■ TASK
Search the records for the string "this", then copy each line where it appears.

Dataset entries
== Segment start ==
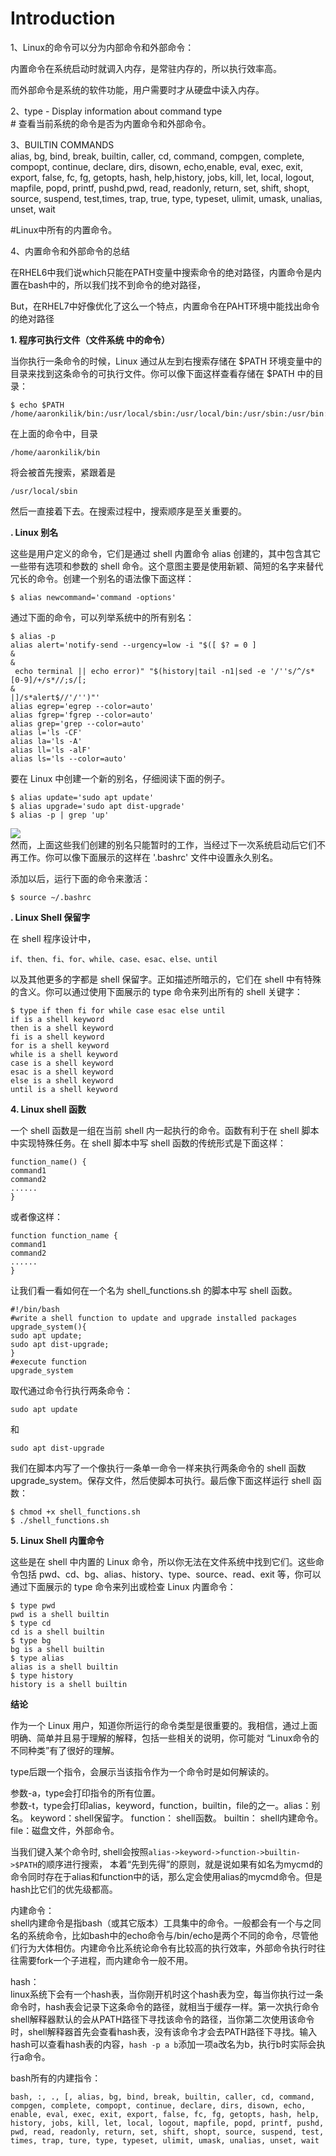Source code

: # Introduction

1、Linux的命令可以分为内部命令和外部命令：

内置命令在系统启动时就调入内存，是常驻内存的，所以执行效率高。

而外部命令是系统的软件功能，用户需要时才从硬盘中读入内存。

2、type - Display information about command type  
\# 查看当前系统的命令是否为内置命令和外部命令。

3、BUILTIN COMMANDS  
alias, bg, bind, break, builtin, caller, cd, command, compgen, complete, compopt, continue, declare, dirs, disown, echo,enable, eval, exec, exit, export, false, fc, fg, getopts, hash, help,history, jobs, kill, let, local, logout, mapfile, popd, printf, pushd,pwd, read, readonly, return, set, shift, shopt, source, suspend, test,times, trap, true, type, typeset, ulimit, umask, unalias, unset, wait

\#Linux中所有的内置命令。

4、内置命令和外部命令的总结

在RHEL6中我们说which只能在PATH变量中搜索命令的绝对路径，内置命令是内置在bash中的，所以我们找不到命令的绝对路径，

But，在RHEL7中好像优化了这么一个特点，内置命令在PAHT环境中能找出命令的绝对路径

**1. 程序可执行文件（文件系统 中的命令）**

当你执行一条命令的时候，Linux 通过从左到右搜索存储在 $PATH 环境变量中的目录来找到这条命令的可执行文件。你可以像下面这样查看存储在 $PATH 中的目录：

```text
$ echo $PATH
/home/aaronkilik/bin:/usr/local/sbin:/usr/local/bin:/usr/sbin:/usr/bin:/sbin:/bin:/usr/games:/usr/local/games
```

在上面的命令中，目录

```text
/home/aaronkilik/bin
```

将会被首先搜索，紧跟着是

```text
/usr/local/sbin
```

然后一直接着下去。在搜索过程中，搜索顺序是至关重要的。

**. Linux 别名**

这些是用户定义的命令，它们是通过 shell 内置命令 alias 创建的，其中包含其它一些带有选项和参数的 shell 命令。这个意图主要是使用新颖、简短的名字来替代冗长的命令。创建一个别名的语法像下面这样：

```text
$ alias newcommand='command -options'
```

通过下面的命令，可以列举系统中的所有别名：

```text
$ alias -p
alias alert='notify-send --urgency=low -i "$([ $? = 0 ] 
&
&
 echo terminal || echo error)" "$(history|tail -n1|sed -e '/''s/^/s*[0-9]/+/s*//;s/[;
&
|]/s*alert$//'/'')"'
alias egrep='egrep --color=auto'
alias fgrep='fgrep --color=auto'
alias grep='grep --color=auto'
alias l='ls -CF'
alias la='ls -A'
alias ll='ls -alF'
alias ls='ls --color=auto'
```

要在 Linux 中创建一个新的别名，仔细阅读下面的例子。

```text
$ alias update='sudo apt update'
$ alias upgrade='sudo apt dist-upgrade'
$ alias -p | grep 'up'
```

![](https://github.com/aftree/A/tree/46ba3f3482b57318efea7ebcb4b9fbdafb25a241/assets/065440z58ezkxu7xxvossv.png)  
然而，上面这些我们创建的别名只能暂时的工作，当经过下一次系统启动后它们不再工作。你可以像下面展示的这样在 '.bashrc' 文件中设置永久别名。

添加以后，运行下面的命令来激活：

```text
$ source ~/.bashrc
```

**. Linux Shell 保留字**

在 shell 程序设计中，

```text
if、then、fi、for、while、case、esac、else、until
```

以及其他更多的字都是 shell 保留字。正如描述所暗示的，它们在 shell 中有特殊的含义。你可以通过使用下面展示的 type 命令来列出所有的 shell 关键字：

```text
$ type if then fi for while case esac else until
if is a shell keyword
then is a shell keyword
fi is a shell keyword
for is a shell keyword
while is a shell keyword
case is a shell keyword
esac is a shell keyword
else is a shell keyword
until is a shell keyword
```

**4. Linux shell 函数**

一个 shell 函数是一组在当前 shell 内一起执行的命令。函数有利于在 shell 脚本中实现特殊任务。在 shell 脚本中写 shell 函数的传统形式是下面这样：

```text
function_name() {
command1
command2
......
}
```

或者像这样：

```text
function function_name {
command1
command2
......
}
```

让我们看一看如何在一个名为 shell\_functions.sh 的脚本中写 shell 函数。

```text
#!/bin/bash 
#write a shell function to update and upgrade installed packages 
upgrade_system(){
sudo apt update;
sudo apt dist-upgrade;
}
#execute function
upgrade_system
```

取代通过命令行执行两条命令：

```text
sudo apt update
```

和

```text
sudo apt dist-upgrade
```

我们在脚本内写了一个像执行一条单一命令一样来执行两条命令的 shell 函数 upgrade\_system。保存文件，然后使脚本可执行。最后像下面这样运行 shell 函数：

```text
$ chmod +x shell_functions.sh
$ ./shell_functions.sh
```

**5. Linux Shell 内置命令**

这些是在 shell 中内置的 Linux 命令，所以你无法在文件系统中找到它们。这些命令包括 pwd、cd、bg、alias、history、type、source、read、exit 等，你可以通过下面展示的 type 命令来列出或检查 Linux 内置命令：

```text
$ type pwd
pwd is a shell builtin
$ type cd
cd is a shell builtin
$ type bg
bg is a shell builtin
$ type alias
alias is a shell builtin
$ type history
history is a shell builtin
```

**结论**

作为一个 Linux 用户，知道你所运行的命令类型是很重要的。我相信，通过上面明确、简单并且易于理解的解释，包括一些相关的说明，你可能对 “Linux命令的不同种类”有了很好的理解。

type后跟一个指令，会展示当该指令作为一个命令时是如何解读的。

参数-a，type会打印指令的所有位置。  
参数-t，type会打印alias，keyword，function，builtin，file的之一。alias：别名。 keyword：shell保留字。 function： shell函数。 builtin： shell内建命令。 file：磁盘文件，外部命令。

当我们键入某个命令时, shell会按照`alias->keyword->function->builtin->$PATH`的顺序进行搜索， 本着“先到先得”的原则，就是说如果有如名为mycmd的命令同时存在于alias和function中的话，那么定会使用alias的mycmd命令。但是hash比它们的优先级都高。

内建命令：  
shell内建命令是指bash（或其它版本）工具集中的命令。一般都会有一个与之同名的系统命令，比如bash中的echo命令与/bin/echo是两个不同的命令，尽管他们行为大体相仿。内建命令比系统论命令有比较高的执行效率，外部命令执行时往往需要fork一个子进程，而内建命令一般不用。

hash：  
linux系统下会有一个hash表，当你刚开机时这个hash表为空，每当你执行过一条命令时，hash表会记录下这条命令的路径，就相当于缓存一样。第一次执行命令shell解释器默认的会从PATH路径下寻找该命令的路径，当你第二次使用该命令时，shell解释器首先会查看hash表，没有该命令才会去PATH路径下寻找。输入hash可以查看hash表的内容，`hash -p a b`添加一项a改名为b，执行b时实际会执行a命令。

bash所有的内建指令：

```text
bash, :, ., [, alias, bg, bind, break, builtin, caller, cd, command,
compgen, complete, compopt, continue, declare, dirs, disown, echo,
enable, eval, exec, exit, export, false, fc, fg, getopts, hash, help,
history, jobs, kill, let, local, logout, mapfile, popd, printf, pushd,
pwd, read, readonly, return, set, shift, shopt, source, suspend, test,
times, trap, ture, type, typeset, ulimit, umask, unalias, unset, wait
```

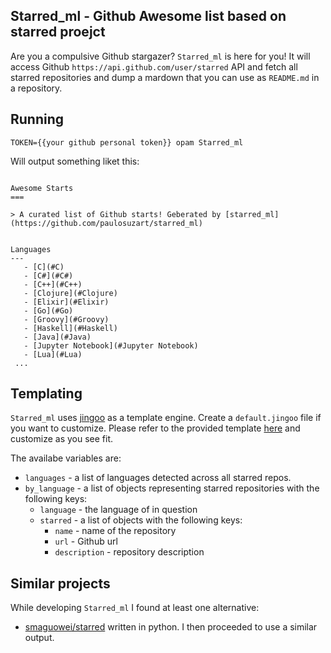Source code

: Starred_ml - Github Awesome list based on starred proejct
---

Are you a compulsive Github stargazer? `Starred_ml` is here for you! It will access Github `https://api.github.com/user/starred` API and fetch all starred repositories and dump a mardown that you can use as
`README.md` in a repository.

## Running

```shell
TOKEN={{your github personal token}} opam Starred_ml 
```

Will output something liket this:  

```mardkown

Awesome Starts
===

> A curated list of Github starts! Geberated by [starred_ml](https://github.com/paulosuzart/starred_ml)


Languages
---
   - [C](#C)
   - [C#](#C#)
   - [C++](#C++)
   - [Clojure](#Clojure)
   - [Elixir](#Elixir)
   - [Go](#Go)
   - [Groovy](#Groovy)
   - [Haskell](#Haskell)
   - [Java](#Java)
   - [Jupyter Notebook](#Jupyter Notebook)
   - [Lua](#Lua)
 ...
```

Templating
---

`Starred_ml` uses [jingoo](https://github.com/tategakibunko/jingoo) as a template engine. Create a `default.jingoo` file if you want to customize. Please refer to the provided template [here](default.jingoo) and customize as you see fit. 

The availabe variables are:
   - `languages` - a list of languages detected across all starred repos.
   - `by_language` - a list of objects representing starred repositories with the following keys:
      - `language` - the language of in question
      - `starred` - a list of objects with the following keys:
         - `name` - name of the repository
         - `url` - Github url
         - `description` - repository description

Similar projects
---
While developing `Starred_ml` I found at least one alternative:

   - [smaguowei/starred](https://github.com/maguowei/starred) written in python. I then proceeded to use a similar output.  
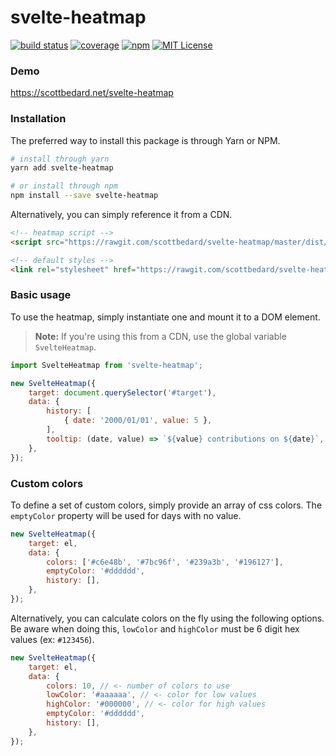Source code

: # svelte-heatmap

[![build status](https://img.shields.io/circleci/project/github/scottbedard/svelte-heatmap.svg)](https://circleci.com/gh/scottbedard/svelte-heatmap)
[![coverage](https://img.shields.io/codecov/c/github/scottbedard/svelte-heatmap.svg)](https://codecov.io/gh/scottbedard/svelte-heatmap)
[![npm](https://img.shields.io/npm/v/svelte-heatmap.svg)](https://www.npmjs.com/package/svelte-heatmap)
[![MIT License](https://img.shields.io/badge/license-MIT-blue.svg)](https://github.com/scottbedard/svelte-heatmap/blob/master/LICENSE)

### Demo

https://scottbedard.net/svelte-heatmap

### Installation

The preferred way to install this package is through Yarn or NPM.

```bash
# install through yarn
yarn add svelte-heatmap

# or install through npm
npm install --save svelte-heatmap
```

Alternatively, you can simply reference it from a CDN.

```html
<!-- heatmap script -->
<script src="https://rawgit.com/scottbedard/svelte-heatmap/master/dist/heatmap.js"></script>

<!-- default styles -->
<link rel="stylesheet" href="https://rawgit.com/scottbedard/svelte-heatmap/master/dist/heatmap.css">
```

### Basic usage

To use the heatmap, simply instantiate one and mount it to a DOM element.

> **Note:** If you're using this from a CDN, use the global variable `SvelteHeatmap`.

```js
import SvelteHeatmap from 'svelte-heatmap';

new SvelteHeatmap({
    target: document.querySelector('#target'),
    data: {
        history: [
            { date: '2000/01/01', value: 5 },
        ],
        tooltip: (date, value) => `${value} contributions on ${date}`,
    },
});
```

### Custom colors

To define a set of custom colors, simply provide an array of css colors. The `emptyColor` property will be used for days with no value.

```js
new SvelteHeatmap({
    target: el,
    data: {
        colors: ['#c6e48b', '#7bc96f', '#239a3b', '#196127'],
        emptyColor: '#dddddd',
        history: [],
    },
});
```

Alternatively, you can calculate colors on the fly using the following options. Be aware when doing this, `lowColor` and `highColor` must be 6 digit hex values (ex: `#123456`).

```js
new SvelteHeatmap({
    target: el,
    data: {
        colors: 10, // <- number of colors to use
        lowColor: '#aaaaaa', // <- color for low values
        highColor: '#000000', // <- color for high values
        emptyColor: '#dddddd',
        history: [],
    },
});
```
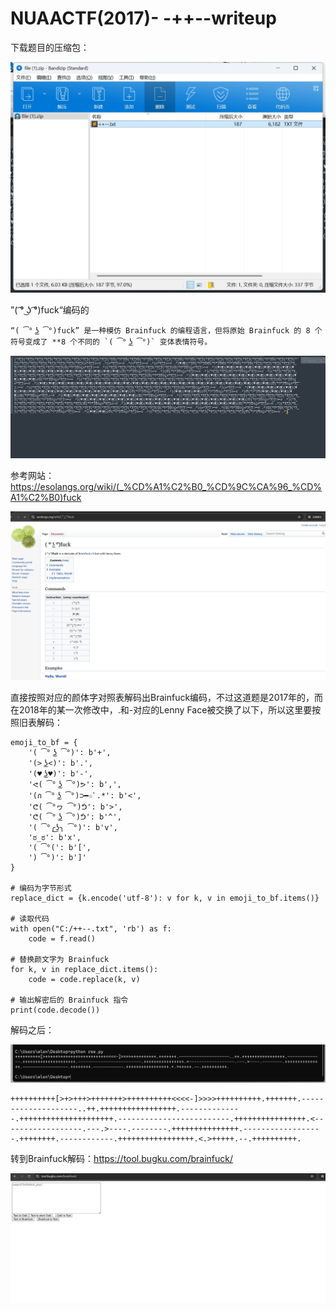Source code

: 

# NUAACTF(2017)- -++--writeup


下载题目的压缩包：

![misc-3.1](https://github.com/rootwlen/ctf/blob/main/misc/img/misc-3.1.png)

”( ͡° ͜ʖ ͡°)fuck“编码的

```
“( ͡° ͜ʖ ͡°)fuck” 是一种模仿 Brainfuck 的编程语言，但将原始 Brainfuck 的 8 个符号变成了 **8 个不同的 `( ͡° ͜ʖ ͡°)` 变体表情符号。
```

![misc-3.2](https://github.com/rootwlen/ctf/blob/main/misc/img/misc-3.2.png)

参考网站：https://esolangs.org/wiki/(_%CD%A1%C2%B0_%CD%9C%CA%96_%CD%A1%C2%B0)fuck

![misc-3.3](https://github.com/rootwlen/ctf/blob/main/misc/img/misc-3.3.png)

直接按照对应的颜体字对照表解码出Brainfuck编码，不过这道题是2017年的，而在2018年的某一次修改中，.和-对应的Lenny Face被交换了以下，所以这里要按照旧表解码：

```
emoji_to_bf = {
    '( ͡° ͜ʖ ͡°)': b'+',
    '(> ͜ʖ<)': b'.',
    '(♥ ͜ʖ♥)': b'-',
    'ᕙ( ͡° ͜ʖ ͡°)ᕗ': b',',
    '(∩ ͡° ͜ʖ ͡°)⊃━☆ﾟ.*': b'<',
    'ᕦ( ͡°ヮ ͡°)ᕥ': b'>',
    'ᕦ( ͡° ͜ʖ ͡°)ᕥ': b'^',
    '( ͡°╭͜ʖ╮ ͡°)': b'v',
    'ಠ_ಠ': b'x',
    '( ͡°(': b'[',     
    ') ͡°)': b']'
}

# 编码为字节形式
replace_dict = {k.encode('utf-8'): v for k, v in emoji_to_bf.items()}

# 读取代码
with open("C:/++--.txt", 'rb') as f:
    code = f.read()

# 替换颜文字为 Brainfuck
for k, v in replace_dict.items():
    code = code.replace(k, v)

# 输出解密后的 Brainfuck 指令
print(code.decode())
```

解码之后：

![misc-3.4](https://github.com/rootwlen/ctf/blob/main/misc/img/misc-3.4.png)

```
++++++++++[>+>+++>+++++++>++++++++++<<<<-]>>>>++++++++++.+++++++.--------------------..++.+++++++++++++++++.--------------.+++++++++++++++++++++.-------------------------.++++++++++++++++.<------------------.---.>----.--------.+++++++++++++++.------------------.++++++++.------------.+++++++++++++++++.<.>+++++.--.++++++++++.
```

转到Brainfuck解码：https://tool.bugku.com/brainfuck/

![misc-3.5](https://github.com/rootwlen/ctf/blob/main/misc/img/misc-3.5.png)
== Segment end ==
■ RESULT
Will output something liket this:  
The preferred way to install this package is through Yarn or NPM.
> **Note:** If you're using this from a CDN, use the global variable `SvelteHeatmap`.
Alternatively, you can calculate colors on the fly using the following options. Be aware when doing this, `lowColor` and `highColor` must be 6 digit hex values (ex: `#123456`).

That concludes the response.